The decision to raise electricity rates has been framed as a fulfillment of the government’s commitment to the International Monetary Fund (IMF). However, it has ignited a political firestorm, particularly for the Pakistan Muslim League (N) led coalition government, which finds itself in hot water due to the backlash from the public and opposition parties over the power tariff hike.
Under the International Monetary Fund (IMF) program, the government is bound to increase power tariffs regularly to generate revenue and control the circular debt, though this will be detrimental to economic activities overall.
The implications of these skyrocketing electricity prices are manifold and significantly impact the lives of ordinary citizens and result in sharp upward pressure on the household energy bills. With an increase from Rs24.82 per unit to Rs29.78 per unit, the average national tariff has reached a new height, placing an unbearable burden on consumers. This not only affects households but also has severe consequences for businesses, industries and, above all, the economy.
One of the most critical issues facing the energy sector in Pakistan is the persistent problem of circular debts. These debts, which arise from the gap between the cost of producing electricity and the revenue collected from consumers, have reached alarming levels. They have been a chronic issue, hindering the sector’s ability to invest in infrastructure, maintenance, and capacity enhancement. Consequently, the power sector struggles to meet the increasing demand, resulting in frequent power outages and load shedding, which directly impact economic productivity and citizens’ quality of life.
The government’s reliance on tariff hikes as a solution to the energy crisis only exacerbates the problem.
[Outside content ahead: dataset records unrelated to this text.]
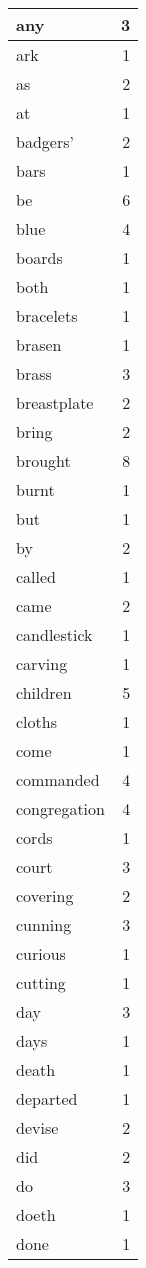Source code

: \begin{center}
\begin{longtable}{l|r}
any & 3 \\ \hline
ark & 1 \\ \hline
as & 2 \\ \hline
at & 1 \\ \hline
badgers' & 2 \\ \hline
bars & 1 \\ \hline
be & 6 \\ \hline
blue & 4 \\ \hline
boards & 1 \\ \hline
both & 1 \\ \hline
bracelets & 1 \\ \hline
brasen & 1 \\ \hline
brass & 3 \\ \hline
breastplate & 2 \\ \hline
bring & 2 \\ \hline
brought & 8 \\ \hline
burnt & 1 \\ \hline
but & 1 \\ \hline
by & 2 \\ \hline
called & 1 \\ \hline
came & 2 \\ \hline
candlestick & 1 \\ \hline
carving & 1 \\ \hline
children & 5 \\ \hline
cloths & 1 \\ \hline
come & 1 \\ \hline
commanded & 4 \\ \hline
congregation & 4 \\ \hline
cords & 1 \\ \hline
court & 3 \\ \hline
covering & 2 \\ \hline
cunning & 3 \\ \hline
curious & 1 \\ \hline
cutting & 1 \\ \hline
day & 3 \\ \hline
days & 1 \\ \hline
death & 1 \\ \hline
departed & 1 \\ \hline
devise & 2 \\ \hline
did & 2 \\ \hline
do & 3 \\ \hline
doeth & 1 \\ \hline
done & 1 \\ \hline

\end{longtable}
\end{center}
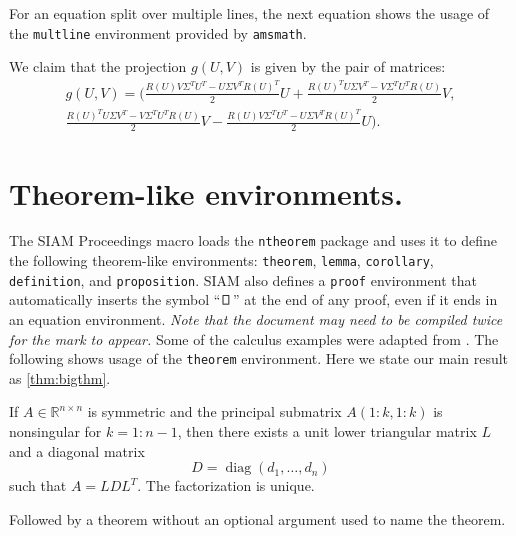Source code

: \documentclass[twoside,leqno]{article}
\DeclareMathOperator{\diag}{diag}
\begin{document}
For an equation split over multiple lines, the next equation shows the
usage of the \texttt{multline} environment provided by \texttt{amsmath}.

We claim that the projection $g(U,V)$ is given by the pair of matrices:
\begin{multline} \label{eq:ml}
  g(U,V) = \biggl( \frac{R(U)V\Sigma^{T}U^{T} - U\Sigma V^{T}R(U)^{T}}{2}U + \frac{R(U)^{T}U\Sigma V^{T}-V \Sigma^{T}U^{T}R(U)}{2}V,\\
   \frac{R(U)^{T}U\Sigma V^{T}-V \Sigma^{T}U^{T}R(U)}{2}V - \frac{R(U)V\Sigma^{T}U^{T} - U\Sigma V^{T}R(U)^{T}}{2}U \biggr).
\end{multline}

\section{Theorem-like environments.}
\label{sec:thm}
The SIAM Proceedings macro loads the \texttt{ntheorem} package and uses it to define the following
theorem-like environments:
\texttt{theorem}, 
\texttt{lemma}, 
\texttt{corollary},
\texttt{definition}, and
\texttt{proposition}.
SIAM also defines a \texttt{proof} environment that automatically
inserts the symbol ``$\,\proofbox\,$'' at the end of any proof, even if it ends in an
equation environment. \emph{Note that the document may need to be
  compiled twice for the mark to appear.}
Some of the calculus examples were adapted from \cite{CalcI}. 
%
%
The following shows usage of the \texttt{theorem} environment. 
Here we state our main result as \cref{thm:bigthm}.

\begin{theorem}\label{thm:bigthm}
  If $A \in \mathbb{R}^{n \times n}$ is symmetric and the principal
  submatrix $A(1:k,1:k)$ is nonsingular for $k=1:n-1$, then there
  exists a unit lower triangular matrix $L$ and a diagonal matrix
  \begin{displaymath}
    D = \diag(d_1,\dots,d_n)
  \end{displaymath}
  such that $A=LDL^T$. The factorization is unique.
\end{theorem}

Followed by a theorem without an optional argument used to name the theorem.
\end{document}
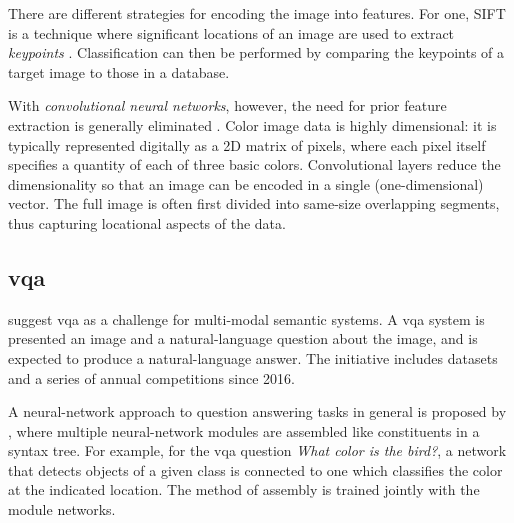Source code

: There are different strategies for encoding the image into features.
For one, SIFT is a technique where significant locations of an image are used to extract \textit{keypoints} \citep{LoweObjectrecognitionlocal1999}.
Classification can then be performed by comparing the keypoints of a target image to those in a database.

With \textit{convolutional neural networks}, however, the need for prior feature extraction is generally eliminated \citep{HeDeepResidualLearning2015, HeMaskRCNN2017}.
Color image data is highly dimensional: it is typically represented digitally as a 2D matrix of pixels, where each pixel itself specifies a quantity of each of three basic colors.
Convolutional layers reduce the dimensionality so that an image can be encoded in a single (one-dimensional) vector.
The full image is often first divided into same-size overlapping segments, thus capturing locational aspects of the data.



\subsection{\Acrfull{vqa}}

\cite{AgrawalVQAVisualQuestion2015} suggest \gls{vqa} as a challenge for multi-modal semantic systems.
A \gls{vqa} system is presented an image and a natural-language question about the image, and is expected to produce a natural-language answer.
The initiative includes datasets and a series of annual competitions since 2016.

A neural-network approach to question answering tasks in general is proposed by \cite{AndreasLearningComposeNeural2016}, where multiple neural-network modules are assembled like constituents in a syntax tree.
For example, for the \gls{vqa} question \textit{What color is the bird?}, a network that detects objects of a given class is connected to one which classifies the color at the indicated location.
The method of assembly is trained jointly with the module networks.


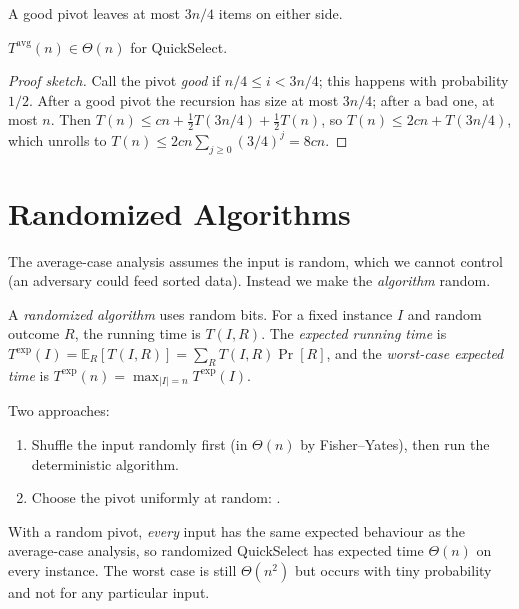 \begin{center}
\end{center}
A good pivot leaves at most $3n/4$ items on either side.

\begin{theorem}
$T^{\text{avg}}(n) \in \Theta(n)$ for QuickSelect.
\end{theorem}
\begin{proof}[Proof sketch]
Call the pivot \emph{good} if $n/4 \le i < 3n/4$; this happens with probability
$1/2$. After a good pivot the recursion has size at most $3n/4$; after a bad one,
at most $n$. Then
$T(n) \le cn + \tfrac12 T(3n/4) + \tfrac12 T(n)$, so $T(n) \le 2cn + T(3n/4)$,
which unrolls to $T(n) \le 2cn \sum_{j\ge0} (3/4)^j = 8cn$.
\end{proof}

\section{Randomized Algorithms}

The average-case analysis assumes the input is random, which we cannot control
(an adversary could feed sorted data). Instead we make the \emph{algorithm} random.

\begin{definition}
A \emph{randomized algorithm} uses random bits. For a fixed instance $I$ and
random outcome $R$, the running time is $T(I, R)$. The \emph{expected running
time} is $T^{\text{exp}}(I) = \mathbb E_R[T(I,R)] = \sum_R T(I,R)\Pr[R]$, and the
\emph{worst-case expected time} is $T^{\text{exp}}(n) = \max_{|I|=n} T^{\text{exp}}(I)$.
\end{definition}

Two approaches:
\begin{enumerate}
  \item Shuffle the input randomly first (in $\Theta(n)$ by Fisher--Yates), then run
        the deterministic algorithm.
  \item Choose the pivot uniformly at random: .
\end{enumerate}
With a random pivot, \emph{every} input has the same expected behaviour as the
average-case analysis, so randomized QuickSelect has expected time $\Theta(n)$
on every instance. The worst case is still $\Theta(n^2)$ but occurs with tiny
probability and not for any particular input.

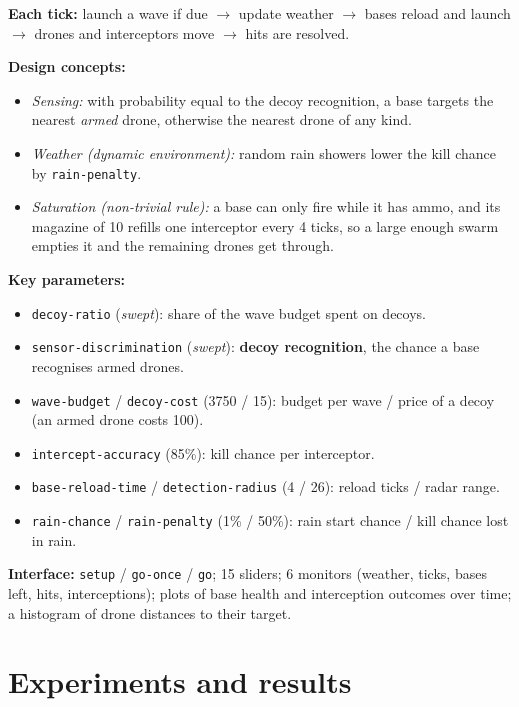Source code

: \documentclass[12pt,a4paper]{article}
\begin{document}
\textbf{Each tick:} launch a wave if due $\rightarrow$ update weather $\rightarrow$ bases reload and launch $\rightarrow$ drones and interceptors move $\rightarrow$ hits are resolved.

\textbf{Design concepts:}
\begin{itemize}
    \item \emph{Sensing:} with probability equal to the decoy recognition, a base targets the nearest \emph{armed} drone, otherwise the nearest drone of any kind.
    \item \emph{Weather (dynamic environment):} random rain showers lower the kill chance by \texttt{rain-penalty}.
    \item \emph{Saturation (non-trivial rule):} a base can only fire while it has ammo, and its magazine of 10 refills one interceptor every 4 ticks, so a large enough swarm empties it and the remaining drones get through.
\end{itemize}

\textbf{Key parameters:}
\begin{itemize}
    \item \texttt{decoy-ratio} (\textit{swept}): share of the wave budget spent on decoys.
    \item \texttt{sensor-discrimination} (\textit{swept}): \textbf{decoy recognition}, the chance a base recognises armed drones.
    \item \texttt{wave-budget} / \texttt{decoy-cost} (3750 / 15): budget per wave / price of a decoy (an armed drone costs 100).
    \item \texttt{intercept-accuracy} (85\%): kill chance per interceptor.
    \item \texttt{base-reload-time} / \texttt{detection-radius} (4 / 26): reload ticks / radar range.
    \item \texttt{rain-chance} / \texttt{rain-penalty} (1\% / 50\%): rain start chance / kill chance lost in rain.
\end{itemize}

\textbf{Interface:} \texttt{setup} / \texttt{go-once} / \texttt{go}; 15 sliders; 6 monitors (weather, ticks, bases left, hits, interceptions); plots of base health and interception outcomes over time; a histogram of drone distances to their target.

\newpage
\section{Experiments and results}
\end{document}
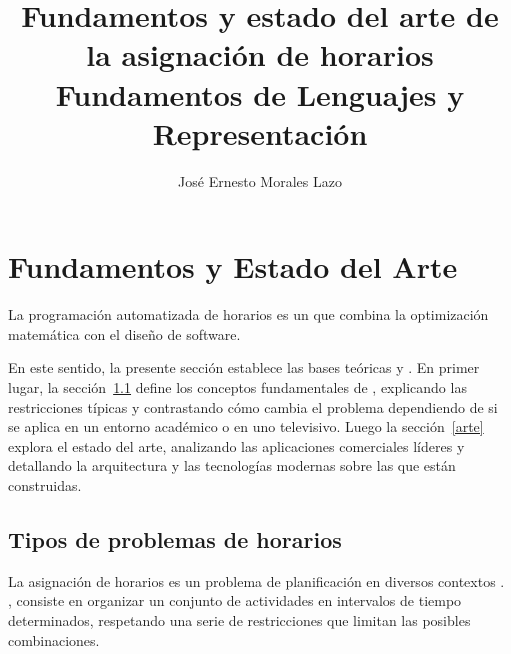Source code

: \documentclass{article}
\title{Fundamentos y estado del arte de la asignación de horarios \\
        \large Fundamentos de Lenguajes y Representación}
\author{José Ernesto Morales Lazo}
\date{}
\begin{document}
\hypersetup{
    colorlinks=true,
    linkcolor=blue,
    citecolor=blue,
    urlcolor=blue
}

\maketitle

\section{Fundamentos y Estado del Arte}
\label{fundamentos}

La programación automatizada de horarios es un  que combina la optimización matemática con el diseño de software.   

En este sentido, la presente sección establece las bases teóricas y . En primer lugar, la sección~\ref{tipos} define los conceptos fundamentales de , explicando las restricciones típicas y contrastando cómo cambia el problema dependiendo de si se aplica en un entorno académico o en uno televisivo. Luego la sección~\ref{arte} explora el estado del arte, analizando las aplicaciones comerciales líderes  y detallando la arquitectura y las tecnologías modernas sobre las que están construidas.

\subsection{Tipos de problemas de horarios}
\label{tipos}

La asignación de horarios es un problema de planificación  en diversos contextos \cite{babaei2015}. , consiste en organizar un conjunto de actividades en intervalos de tiempo determinados, respetando una serie de restricciones que limitan las posibles combinaciones.
\end{document}
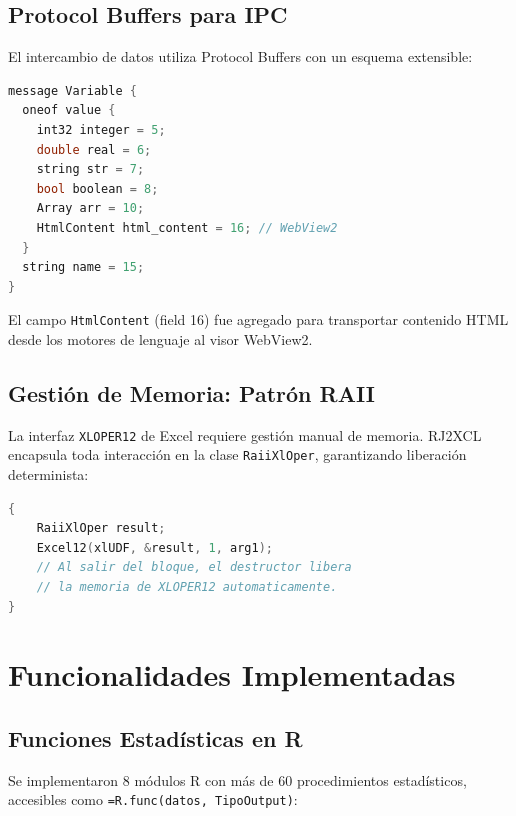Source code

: \documentclass[12pt, a4paper]{report}
\begin{document}
\section{Protocol Buffers para IPC}

El intercambio de datos utiliza Protocol Buffers con un esquema extensible:

\begin{lstlisting}[language=C++, caption={Esquema Protobuf simplificado}]
message Variable {
  oneof value {
    int32 integer = 5;
    double real = 6;
    string str = 7;
    bool boolean = 8;
    Array arr = 10;
    HtmlContent html_content = 16; // WebView2
  }
  string name = 15;
}
\end{lstlisting}

El campo \texttt{HtmlContent} (field 16) fue agregado para transportar contenido HTML desde los motores de lenguaje al visor WebView2.

\section{Gestión de Memoria: Patrón RAII}

La interfaz \texttt{XLOPER12} de Excel requiere gestión manual de memoria. RJ2XCL encapsula toda interacción en la clase \texttt{RaiiXlOper}, garantizando liberación determinista:

\begin{lstlisting}[language=C++, caption={Patrón RAII para XLOPER12}]
{
    RaiiXlOper result;
    Excel12(xlUDF, &result, 1, arg1);
    // Al salir del bloque, el destructor libera
    // la memoria de XLOPER12 automaticamente.
}
\end{lstlisting}

\chapter{Funcionalidades Implementadas}

\section{Funciones Estadísticas en R}

Se implementaron 8 módulos R con más de 60 procedimientos estadísticos, accesibles como \texttt{=R.func(datos, TipoOutput)}:
\end{document}
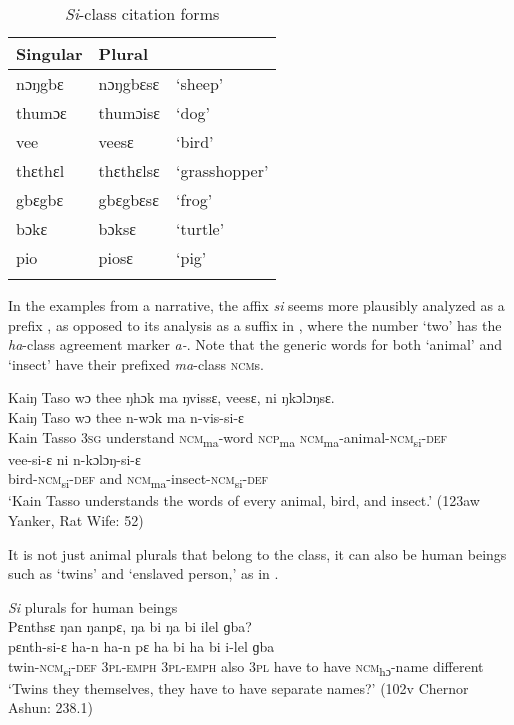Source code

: \begin{table}
\caption{\label{tab:nounclass:37}\textit{Si}{}-class citation forms}

\begin{tabular}{lll}
\lsptoprule
Singular & Plural & \\
\midrule
nɔŋgbɛ & nɔŋgbɛsɛ & ‘sheep'\\
thumɔɛ & thumɔisɛ & ‘dog'\\
vee & veesɛ & ‘bird'\\
thɛthɛl & thɛthɛlsɛ & ‘grasshopper'\\
gbɛgbɛ & gbɛgbɛsɛ & ‘frog'\\
bɔkɛ & bɔksɛ & ‘turtle'\\
pio & piosɛ & ‘pig'\\
\lspbottomrule
\end{tabular}
\end{table}

In the examples from a narrative, the affix \textit{si} seems more plausibly analyzed as a prefix , as opposed to its analysis as a suffix in , where the number ‘two' has the \textit{ha}{}-class agreement marker \textit{a-}. Note that the generic words for both ‘animal' and ‘insect' have their prefixed \textit{ma}\nobreakdash-class \textsc{ncm}s.

\newpage
\ea%
    \label{ex:145}
    Kaiŋ Taso wɔ thee ŋhɔk ma ŋvissɛ, veesɛ, ni ŋkɔlɔŋsɛ.\\
    \gll Kaiŋ  Taso    wɔ    thee      n-wɔk      ma    n-vis-si-ɛ\\
    Kain  Tasso    \textsc{3sg}  understand  \textsc{ncm}\textsubscript{ma}{}-word  \textsc{ncp}\textsubscript{ma}    \textsc{ncm}\textsubscript{ma}{}-animal-\textsc{ncm}\textsubscript{si}{}-\textsc{def}\\
    \gll vee-si-ɛ        ni    n-kɔlɔŋ-si-ɛ\\
    bird-\textsc{ncm}\textsubscript{si}{}-\textsc{def}  and  \textsc{ncm}\textsubscript{ma}{}-insect-\textsc{ncm}\textsubscript{si}{}-\textsc{def}\\
    \glt ‘Kain Tasso understands the words of every animal, bird, and insect.' (123aw Yanker, Rat Wife: 52)
\z

It is not just animal plurals that belong to the class, it can also be human beings such as ‘twins' and ‘enslaved person,' as in .

\ea%
    \label{ex:146}
    \textit{Si} plurals for human beings\\
    \ea Pɛnthsɛ ŋan ŋanpɛ, ŋa bi ŋa bi ilel ɡba?\\
    \gll pɛnth-si-ɛ      ha-n      ha-n      pɛ    ha    bi    ha  bi    i-lel        ɡba\\
    twin-\textsc{ncm}\textsubscript{si}{}-\textsc{def}  \textsc{3pl}{}-\textsc{emph}  \textsc{3pl}{}-\textsc{emph}  also  \textsc{3pl}  have  to  have  \textsc{ncm}\textsubscript{hɔ}{}-name   different\\
    \glt ‘Twins they themselves, they have to have separate names?' (102v Chernor Ashun: 238.1)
While increasing tariffs may provide temporary relief to the circular debt issue, it puts an unfair burden on the shoulders of already struggling consumers. The rising cost of electricity contributes to inflation, making essential commodities more expensive and further squeezing the budgets of ordinary Pakistanis.
To address these challenges, it is imperative for the government to adopt a comprehensive approach that goes beyond short-term fixes. Firstly, there is a need to improve governance and transparency in the energy sector. This includes tackling issues related to circular debts, reducing losses, improving revenue collection and enhancing efficiency in power generation, transmission and distribution.
The government must also explore alternative sources of energy and invest in renewable energy infrastructure. The country has significant potential for harnessing solar, wind and hydroelectric power, and tapping into these resources can help reduce reliance on costly imported fuels and diversify the energy mix.
To address these issues effectively, the government must adopt a holistic and long-term approach, focusing on improving governance, diversifying the energy mix, investing in infrastructure and prioritizing the interests of consumers. Only through concerted efforts and strategic planning can Pakistan hope to overcome its energy crisis and pave the way for a brighter and more sustainable future.